Hi All,
This was an interesting discussion I had with one of my advocate customers recently, and I thought it would be worth posting for you all.
The customer wanted to perform compression to make more use of their existing capacity, and were keen to try out the compression capability of XIV in this case, but the same would be true if using compression on a V7000 behind an SVC.
As they thought about how to best deploy this, their initial thinking was that they would perform compression on the XIV - because there would be lots more machines running the compression software, hence it would be much less likely that they would run out of resources to handle the compression for their workload.
This is a very valid thought process, and if you are really worried about overloading the compression capabilities of the SVC then it may be the right solution for you. However let's consider the downsides to doing compression (or in fact any form of overallocation (i.e. thin provisioning, de-duplication, ...) on backend storage controllers. I focus on compression here, but each of these can apply to Thin provisioning or deduplication as well
- Volume level control:
- We find that not all volumes are good candidates for compression. Running compression behind the SVC makes it a lot harder to choose which volumes are compressed and which aren't. On the other hand, the problem with uncompressable volumes is that they waste resources and the system can run out of resources to manage that workload. Having lots of compression resources in the backend will mitigate this
- EasyTier
- EasyTier is constantly migrating data around between managed disks to keep the workload balanced. This data migration will be forced to decompress and recompress for every migration if you run compression on the backend controller.

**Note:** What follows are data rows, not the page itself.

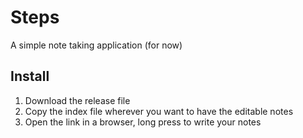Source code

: # Steps

A simple note taking application (for now)

## Install

1. Download the release file
2. Copy the index file wherever you want to have the editable notes
3. Open the link in a browser, long press to write your notes
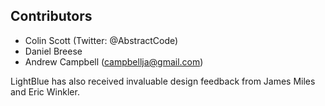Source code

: Contributors
------------
* Colin Scott (Twitter: @AbstractCode)
* Daniel Breese
* Andrew Campbell (campbellja@gmail.com)

LightBlue has also received invaluable design feedback from James Miles and Eric Winkler.
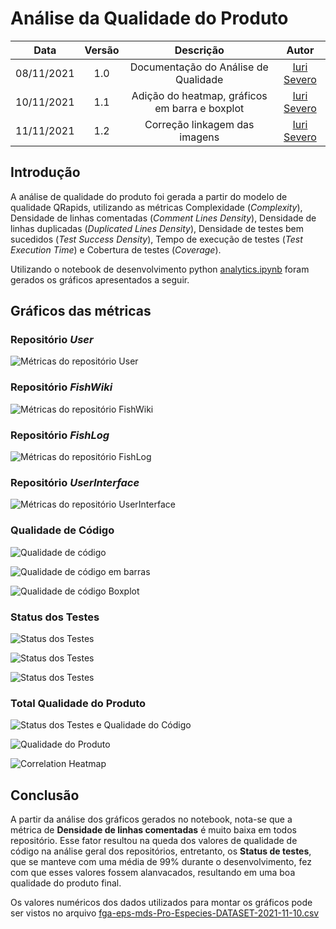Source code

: # Análise da Qualidade do Produto
|    Data    | Versão | Descrição | Autor |
| :---: | :----: | :--: | :---: |
| 08/11/2021 | 1.0 | Documentação do Análise de Qualidade | [Iuri Severo](https://github.com/iurisevero)|
| 10/11/2021 | 1.1 | Adição do heatmap, gráficos em barra e boxplot | [Iuri Severo](https://github.com/iurisevero) |
| 11/11/2021 | 1.2 | Correção linkagem das imagens | [Iuri Severo](https://github.com/iurisevero) |

## Introdução

A análise de qualidade do produto foi gerada a partir do modelo de qualidade QRapids, utilizando as métricas Complexidade (_Complexity_), Densidade de linhas comentadas (_Comment Lines Density_), Densidade de linhas duplicadas (_Duplicated Lines Density_), Densidade de testes bem sucedidos (_Test Success Density_), Tempo de execução de testes (_Test Execution Time_) e Cobertura de testes (_Coverage_).

Utilizando o notebook de desenvolvimento python [analytics.ipynb](https://github.com/fga-eps-mds/2021.1-Pro-Especies-Docs/blob/main/Analytics/analytics.ipynb) foram gerados os gráficos apresentados a seguir.

## Gráficos das métricas

### Repositório _User_

![Métricas do repositório User](../Assets/Images/Analytics/UserMetrics.png)

### Repositório _FishWiki_

![Métricas do repositório FishWiki](../Assets/Images/Analytics/FishWikiMetrics.png)

### Repositório _FishLog_

![Métricas do repositório FishLog](../Assets/Images/Analytics/FishLogMetrics.png)

### Repositório _UserInterface_

![Métricas do repositório UserInterface](../Assets/Images/Analytics/UserInterfaceMetrics.png)

### Qualidade de Código

![Qualidade de código](../Assets/Images/Analytics/CodeQuality.png)

![Qualidade de código em barras](../Assets/Images/Analytics/CodeQualityBars.png)

![Qualidade de código Boxplot](../Assets/Images/Analytics/CodeQualityBoxplot.png)

### Status dos Testes

![Status dos Testes](../Assets/Images/Analytics/TestingStatus.png)

![Status dos Testes](../Assets/Images/Analytics/TestingStatusBars.png)

![Status dos Testes](../Assets/Images/Analytics/TestingStatusBoxplot.png)

### Total Qualidade do Produto

![Status dos Testes e Qualidade do Código](../Assets/Images/Analytics/QualityAndTests.png)

![Qualidade do Produto](../Assets/Images/Analytics/Total.png)

![Correlation Heatmap](../Assets/Images/Analytics/CorrelationHeatmap.png)

## Conclusão

A partir da análise dos gráficos gerados no notebook, nota-se que a métrica de **Densidade de linhas comentadas** é muito baixa em todos repositório. Esse fator resultou na queda dos valores de qualidade de código na análise geral dos repositórios, entretanto, os **Status de testes**, que se manteve com uma média de 99% durante o desenvolvimento, fez com que esses valores fossem alanvacados, resultando em uma boa qualidade do produto final.

Os valores numéricos dos dados utilizados para montar os gráficos pode ser vistos no arquivo [fga-eps-mds-Pro-Especies-DATASET-2021-11-10.csv](https://github.com/fga-eps-mds/2021.1-Pro-Especies-Docs/blob/main/Analytics/data/fga-eps-mds-Pro-Especies-DATASET-2021-11-10.csv)

<!-- 
Testes > 60% garantiram nível alto nas métricas
Falta de comentários diminuiu a qualidade de código
As primeira release já foi major nos repositórios do back, oq criou a estabilidade no gráfico
-->
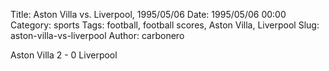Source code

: Title: Aston Villa vs. Liverpool, 1995/05/06
Date: 1995/05/06 00:00
Category: sports
Tags: football, football scores, Aston Villa, Liverpool
Slug: aston-villa-vs-liverpool
Author: carbonero


Aston Villa 2 - 0 Liverpool
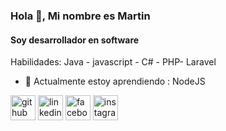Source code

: ### Hola 👋, Mi nombre es Martin
#### Soy desarrollador en software


Habilidades: Java - javascript - C# - PHP- Laravel 

- 🌱 Actualmente estoy aprendiendo : NodeJS

[<img src='https://cdn.jsdelivr.net/npm/simple-icons@3.0.1/icons/github.svg' alt='github' height='40'>](https://github.com/stlaso)  [<img src='https://cdn.jsdelivr.net/npm/simple-icons@3.0.1/icons/linkedin.svg' alt='linkedin' height='40'>](https://www.linkedin.com/in/https://www.linkedin.com/in/martin-barrios-8a11b4202//)  [<img src='https://cdn.jsdelivr.net/npm/simple-icons@3.0.1/icons/facebook.svg' alt='facebook' height='40'>](https://www.facebook.com/https://www.facebook.com/martin.barrios.904/)  [<img src='https://cdn.jsdelivr.net/npm/simple-icons@3.0.1/icons/instagram.svg' alt='instagram' height='40'>](https://www.instagram.com/https://www.instagram.com/martin.barrios.904/?hl=es-la/)  

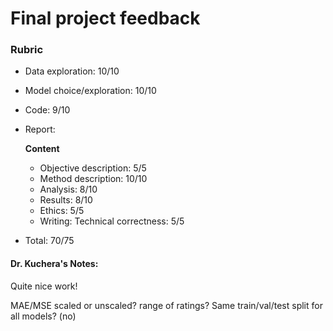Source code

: # Final project feedback

### Rubric

 - Data exploration: 10/10
 - Model choice/exploration: 10/10
 - Code: 9/10
 - Report:

     **Content**

     - Objective description: 5/5
     - Method description: 10/10
     - Analysis: 8/10
     - Results: 8/10
     - Ethics: 5/5
     - Writing: Technical correctness: 5/5

 - Total: 70/75


#### Dr. Kuchera's Notes:
Quite nice work!

MAE/MSE scaled or unscaled? range of ratings? Same train/val/test split for all models? (no)
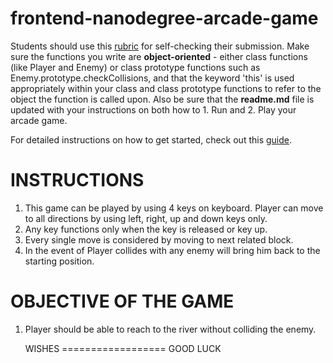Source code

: frontend-nanodegree-arcade-game
===============================

Students should use this [rubric](https://review.udacity.com/#!/projects/2696458597/rubric) for self-checking their submission. Make sure the functions you write are **object-oriented** - either class functions (like Player and Enemy) or class prototype functions such as Enemy.prototype.checkCollisions, and that the keyword 'this' is used appropriately within your class and class prototype functions to refer to the object the function is called upon. Also be sure that the **readme.md** file is updated with your instructions on both how to 1. Run and 2. Play your arcade game.

For detailed instructions on how to get started, check out this [guide](https://docs.google.com/document/d/1v01aScPjSWCCWQLIpFqvg3-vXLH2e8_SZQKC8jNO0Dc/pub?embedded=true).


INSTRUCTIONS
============
1. This game can be played by using 4 keys on keyboard. 
Player can move to all directions by using left, right, up and down keys only.
2. Any key functions only when the key is released or key up.
3. Every single move is considered by moving to next related block.
4. In the event of Player collides with any enemy will bring him back to the starting position.


OBJECTIVE OF THE GAME
====================
1. Player should be able to reach to the river without colliding the enemy.


    WISHES
==================
GOOD LUCK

- Because EasyTier is moving data around, there is a good chance that every single byte of the managed disk behind SVC may end up containing old copies of data, which have since been migrated elsewhere. This will reduce the compression effectiveness at the backend controller, because you will not get as much zero-reclaimation in the backend controller.
- As a simple example (This wouldn't work this way in real life, but it helps to demonstrate the point)
- There are 10 x 1 GB extents in a managed disk group, and you create a volume which is 1GiB in size. This volume uses one extent from the managed disk group.
- You then write 50% compressible data onto that 1GB volume - at this point, your volume is storing 1GB of data and your managed disks are storing only 512MiB of data (1GiB * 50%)
- Over the month, the EasyTier software migrates this single extent around to perform performance balancing, and over the course of the next month, that 1GB of data is copied onto each of the 10 different extents. EasyTier doesn't delete the old copy of data, it just leaves the old data there but stops using it.
- So now - the managed disk is storing 10 different copies of the 1GB of user data - which means that whilst your volume is still only storing 1GB of data, the managed disks are storing 5GB of data (10 * 1GB * 50%)
- Capacity Planning and operational concerns
- I think that this is the least obvious problem. What happens when my overallocation runs out of space.
- If you run out of space on SVC - each volume has it's own emergency capacity. This means that when you run out of space, the volumes will each fail one at a time. And it might be hours or days between each volume running out of space and going offline. This means that your operations teams have time to move things around to make more space available.
- I discuss this emergency capacity concept in more details here: Thin Provisioning - what should you think about from an operational point of view
- In contrast, if your managed disk goes offline because the backend controller has run out of space, the entire SVC storage pool and all of the volumes (potentially 1000s of them) inside that pool will go offline at the same time, You will then have to find a way to bring the managed disk back online, and you won't be able to use anything like the SVC data migration or deleting a volume to make more space in the pool.
- So you need to be very closely monitoring the backend storage to make sure that you never ever run out of space.
- Capability of the SVC compression hardware
- Whilst the compression capability on the 2145-CG8 and the V7000 Gen1 was not too hard to overload with uncompressible workloads, it's actually a lot harder to overload the Compression Accelerator cards in the 2145-DH8 nodes or the V7000 Gen2. So overloading becomes less likely. I'd always recommend having both of the compression accelerator cards in these platforms if you are going to turn on compression.
It has not been my intention to scare or discourage the use of overallocation in controllers behind SVC. I just want to make sure you all understand the factors involved, and take appropriate measures to protect your environment from space concerns.
Hope this is helpful,
Andrew